Thursday, September 25, 2008

What Makes A Good Doctor?

There comes a time in the life of (some) pre-med students when they must ponder the age old question: what makes a good doctor? Normally this happens as one prepares for the interviews you've (hopefully) been invited to - perhaps the most important part of the application process. And so as I prepare to travel across the country for my own interviews, from St. Louis to Chicago, Boston to Michigan, I've been asking myself the same question: what is it that really makes a good doctor?

In college, most of my pre-med classes focused on weeding out those students who "can't cut it" and cramming in as much generally irrelevant information as possible. This is, to my mind, beneficial for only a few reasons. Firstly, it teaches you how to jump through those hoops. Because let's be honest, life as a doctor (and especially medical school) is full of hoops you're going to have to get used to jumping through. You can bitch all you want about the fact that you'll never need to know the mechanisms of Grignard reagents, but it won't change the fact that you have to learn it and do well on your exams.

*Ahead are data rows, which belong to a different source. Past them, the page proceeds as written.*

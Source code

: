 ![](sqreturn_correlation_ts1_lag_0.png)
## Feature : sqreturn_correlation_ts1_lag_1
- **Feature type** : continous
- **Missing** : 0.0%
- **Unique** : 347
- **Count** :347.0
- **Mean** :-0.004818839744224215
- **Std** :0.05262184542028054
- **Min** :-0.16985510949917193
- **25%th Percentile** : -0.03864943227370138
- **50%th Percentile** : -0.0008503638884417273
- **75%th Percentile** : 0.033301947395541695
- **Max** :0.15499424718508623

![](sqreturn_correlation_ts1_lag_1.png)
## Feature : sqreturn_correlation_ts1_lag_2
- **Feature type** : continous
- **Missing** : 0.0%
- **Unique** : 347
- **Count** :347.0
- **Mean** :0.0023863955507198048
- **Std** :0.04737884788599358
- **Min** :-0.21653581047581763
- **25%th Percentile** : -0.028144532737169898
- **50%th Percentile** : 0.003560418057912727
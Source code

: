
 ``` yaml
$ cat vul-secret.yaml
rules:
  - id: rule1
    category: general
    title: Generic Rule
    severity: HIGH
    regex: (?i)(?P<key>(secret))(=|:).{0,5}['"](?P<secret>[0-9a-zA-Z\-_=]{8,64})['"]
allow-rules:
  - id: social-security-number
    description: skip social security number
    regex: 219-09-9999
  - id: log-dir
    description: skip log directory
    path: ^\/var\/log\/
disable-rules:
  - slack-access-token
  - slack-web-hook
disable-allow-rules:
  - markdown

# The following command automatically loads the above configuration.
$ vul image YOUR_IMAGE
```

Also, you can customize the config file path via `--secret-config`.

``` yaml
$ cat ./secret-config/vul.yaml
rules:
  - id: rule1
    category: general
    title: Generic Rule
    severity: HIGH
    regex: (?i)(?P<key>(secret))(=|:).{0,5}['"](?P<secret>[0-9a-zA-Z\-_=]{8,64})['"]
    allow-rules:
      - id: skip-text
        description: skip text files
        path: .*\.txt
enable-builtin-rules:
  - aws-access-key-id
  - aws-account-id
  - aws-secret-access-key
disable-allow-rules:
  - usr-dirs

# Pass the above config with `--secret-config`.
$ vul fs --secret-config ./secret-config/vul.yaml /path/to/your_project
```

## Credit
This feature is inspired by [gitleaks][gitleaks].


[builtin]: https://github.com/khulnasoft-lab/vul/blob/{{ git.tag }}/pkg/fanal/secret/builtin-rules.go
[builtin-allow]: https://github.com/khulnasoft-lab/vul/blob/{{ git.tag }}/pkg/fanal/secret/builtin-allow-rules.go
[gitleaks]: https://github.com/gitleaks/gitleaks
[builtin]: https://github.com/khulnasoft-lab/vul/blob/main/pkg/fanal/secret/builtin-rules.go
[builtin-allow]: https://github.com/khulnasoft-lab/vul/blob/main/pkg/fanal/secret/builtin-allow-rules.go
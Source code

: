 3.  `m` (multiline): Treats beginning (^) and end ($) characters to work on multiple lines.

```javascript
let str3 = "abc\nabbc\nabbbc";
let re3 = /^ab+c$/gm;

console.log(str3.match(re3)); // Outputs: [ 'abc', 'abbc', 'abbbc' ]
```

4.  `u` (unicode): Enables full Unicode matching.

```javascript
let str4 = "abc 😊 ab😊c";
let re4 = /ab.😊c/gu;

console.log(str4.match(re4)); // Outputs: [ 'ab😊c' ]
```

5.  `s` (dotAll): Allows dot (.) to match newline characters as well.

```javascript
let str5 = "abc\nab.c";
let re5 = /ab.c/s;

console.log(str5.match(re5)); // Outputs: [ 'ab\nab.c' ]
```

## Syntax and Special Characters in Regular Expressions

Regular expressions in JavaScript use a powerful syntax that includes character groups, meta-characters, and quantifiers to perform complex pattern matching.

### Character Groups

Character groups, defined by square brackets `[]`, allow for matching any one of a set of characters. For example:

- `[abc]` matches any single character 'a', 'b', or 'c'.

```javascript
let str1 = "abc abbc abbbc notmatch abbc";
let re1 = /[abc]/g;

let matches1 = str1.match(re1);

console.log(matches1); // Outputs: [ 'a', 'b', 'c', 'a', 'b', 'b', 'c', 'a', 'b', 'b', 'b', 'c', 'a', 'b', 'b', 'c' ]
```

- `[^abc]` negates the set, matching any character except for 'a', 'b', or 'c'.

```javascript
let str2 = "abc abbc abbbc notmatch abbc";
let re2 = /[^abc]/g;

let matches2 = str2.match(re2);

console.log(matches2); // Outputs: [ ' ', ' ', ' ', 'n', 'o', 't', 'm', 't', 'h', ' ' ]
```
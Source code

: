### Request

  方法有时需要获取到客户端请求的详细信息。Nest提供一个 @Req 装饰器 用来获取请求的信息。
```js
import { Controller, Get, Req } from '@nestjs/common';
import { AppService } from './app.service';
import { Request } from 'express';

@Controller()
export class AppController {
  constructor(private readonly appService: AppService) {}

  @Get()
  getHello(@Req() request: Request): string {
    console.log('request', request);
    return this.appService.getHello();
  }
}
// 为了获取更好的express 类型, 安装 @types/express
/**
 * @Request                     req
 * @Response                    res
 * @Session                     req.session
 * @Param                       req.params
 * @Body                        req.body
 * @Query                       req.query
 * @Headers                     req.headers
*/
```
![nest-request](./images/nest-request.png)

Also, it acclimates you to assimilating large quantities of information, which will only increase by orders of magnitude if you make it to medical school. But often, I've wondered if despite the few benefits of this "trial-by-fire" approach, we're just selecting for (in the evolutionary sense) the biggest tools around to join the medical profession?

I got solid grades in most classes I took in college. But the only way I was able to do that was by first distancing myself from the entire "pre-med" scene and mindset, majoring in the humanities, and drinking heavily. I'm guessing that of all the kids in my organic chemistry class (400 or so), about 30 or 40 got A's. Of those 30, how many of them, would you say, were pounding 2$ PBRs with me on Thursday night? Or inhaling cheese steaks and watching football instead of studying on Sundays? Not many. Most of the pre-meds at my school were so socially retarded that the only thing they had to talk about was their grades. They generally only hung out with their other pre-med friends. And they invariably failed to realize that their 3.9 GPA is about as unique as the dyed blondes with tramp stamps my friends were hitting on in the bar last weekend. So I guess what I'm also asking is, are these the students that become good doctors?